これまでは、部活動の休業日の設定や校務支援システム導入による効率化など「今ある仕事を前提としながらやり方を見直す方法改善」が中心であった。これらももちろん重要だが、それに加えて部活動の民間への移行や一部の教育活動の縮小、登下校見守り等の地域への移行、採点業務のIT活用やアウトソーシングなど、今ある仕事を減らすことも考えていく必要がある。
働き方改革は「時短」「業務削減」自体が目的ではない。最終目的は、教員の健康と教育活動の充実にある。例えば主体的で対話的・探求的な学びの実施が求められているが、「準備や企画に時間がない」という教員も多い。そこに時間を確保するために、別のものは減らすという発想が必要である。

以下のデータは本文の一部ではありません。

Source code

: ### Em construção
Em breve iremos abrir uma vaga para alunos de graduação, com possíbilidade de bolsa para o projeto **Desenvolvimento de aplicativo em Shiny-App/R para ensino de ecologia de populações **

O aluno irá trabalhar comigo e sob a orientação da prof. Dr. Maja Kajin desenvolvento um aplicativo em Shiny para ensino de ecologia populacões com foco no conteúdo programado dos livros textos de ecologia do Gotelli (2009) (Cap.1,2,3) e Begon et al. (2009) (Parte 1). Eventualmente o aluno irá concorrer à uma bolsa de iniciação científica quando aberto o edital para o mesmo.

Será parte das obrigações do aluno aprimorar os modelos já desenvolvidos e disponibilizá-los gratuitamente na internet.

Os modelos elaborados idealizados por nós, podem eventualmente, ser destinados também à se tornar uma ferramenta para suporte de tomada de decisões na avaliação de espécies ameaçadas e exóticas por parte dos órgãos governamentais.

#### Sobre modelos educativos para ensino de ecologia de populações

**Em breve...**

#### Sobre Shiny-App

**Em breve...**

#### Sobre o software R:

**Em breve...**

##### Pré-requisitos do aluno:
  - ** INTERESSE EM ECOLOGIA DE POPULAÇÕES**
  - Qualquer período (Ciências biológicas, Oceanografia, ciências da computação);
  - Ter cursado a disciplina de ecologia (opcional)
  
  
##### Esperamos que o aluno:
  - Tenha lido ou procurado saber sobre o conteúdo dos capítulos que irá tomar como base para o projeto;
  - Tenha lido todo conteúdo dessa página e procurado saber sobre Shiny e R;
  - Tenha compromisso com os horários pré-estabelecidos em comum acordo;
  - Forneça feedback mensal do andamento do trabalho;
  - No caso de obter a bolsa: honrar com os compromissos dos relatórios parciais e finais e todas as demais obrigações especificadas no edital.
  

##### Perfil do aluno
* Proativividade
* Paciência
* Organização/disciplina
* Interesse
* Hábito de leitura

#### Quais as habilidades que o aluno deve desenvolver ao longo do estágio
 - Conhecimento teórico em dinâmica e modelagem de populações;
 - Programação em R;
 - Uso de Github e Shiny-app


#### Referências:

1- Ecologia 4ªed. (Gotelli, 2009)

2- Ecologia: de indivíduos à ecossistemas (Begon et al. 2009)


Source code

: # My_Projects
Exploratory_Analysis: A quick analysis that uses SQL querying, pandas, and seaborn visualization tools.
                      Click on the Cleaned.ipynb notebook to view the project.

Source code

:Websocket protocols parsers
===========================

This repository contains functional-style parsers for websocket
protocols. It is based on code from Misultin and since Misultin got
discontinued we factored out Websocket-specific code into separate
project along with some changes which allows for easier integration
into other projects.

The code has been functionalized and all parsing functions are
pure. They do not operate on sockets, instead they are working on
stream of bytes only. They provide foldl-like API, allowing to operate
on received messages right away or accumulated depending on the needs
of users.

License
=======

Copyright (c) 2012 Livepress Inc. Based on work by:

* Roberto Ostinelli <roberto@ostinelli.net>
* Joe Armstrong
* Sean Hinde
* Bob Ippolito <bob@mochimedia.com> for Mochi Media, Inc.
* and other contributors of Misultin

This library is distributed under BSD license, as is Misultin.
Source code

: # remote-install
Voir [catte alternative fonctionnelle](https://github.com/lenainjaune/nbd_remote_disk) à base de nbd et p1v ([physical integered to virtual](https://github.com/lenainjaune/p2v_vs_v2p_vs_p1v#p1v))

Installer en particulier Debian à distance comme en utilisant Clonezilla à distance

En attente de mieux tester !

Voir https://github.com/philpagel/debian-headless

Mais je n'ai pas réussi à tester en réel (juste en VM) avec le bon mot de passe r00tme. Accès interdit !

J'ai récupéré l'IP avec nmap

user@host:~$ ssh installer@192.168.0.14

例えば美咲町立加美小学校(岡山県)では、事務職員のコーディネートでアシスタント(サポートスタッフ)が積極的に活躍している。アシスタントは印刷作業や教材・機材等の準備、学校長集金の業務、各種配布物のグラフ等作成や名簿作成など事務補助のほか九九の暗唱を聞くなど学習支援の一部も支援。教員や教頭の時間の確保につながっている。
働き方改革の推進による負の影響を想定した準備も必要だ。労働時間の上限目安が明確になったことにより、タイムカード等を押した後にも残業をする教員が増えて長時間労働の実態が見えにくくなる可能性もある。実態に即した記録を残す仕組みや体制を徹底する必要がある。
工夫や対策なく校長等が「早く帰れ」と言うだけでは、一般の教員と管理職との関係も悪くなる。今の業務の一部をやめる、もしくは縮小することが必要だ。その際には保護者等との信頼関係を損なわないように、丁寧な説明等が求められる。対話会を開く、啓発情報を映像にまとめてイベント等で流すなどの事例もある。
副校長・教頭らの多忙化も、今後より深刻になる可能性がある。仕事を部下や同僚にふれず、管理職が仕事を負担するという事態も生じかねない。特効薬はないが、サポートスタッフの活用や事務職員との分担・協業などを進めていかなければならない。
もう1つの積み残し課題は、教員の休憩時間が取れないという問題だ。トイレに行く暇もないと言う小学校教員も多い。これは、給食や掃除、昼休み中の見守りなども勤務となっていることが影響している。学校給食をやめるという選択肢がない以上、業務改善では限界がある。ランチスタッフ等教員以外のスタッフの配置や教職員定数の改善なども同時に進めていくことが求められる。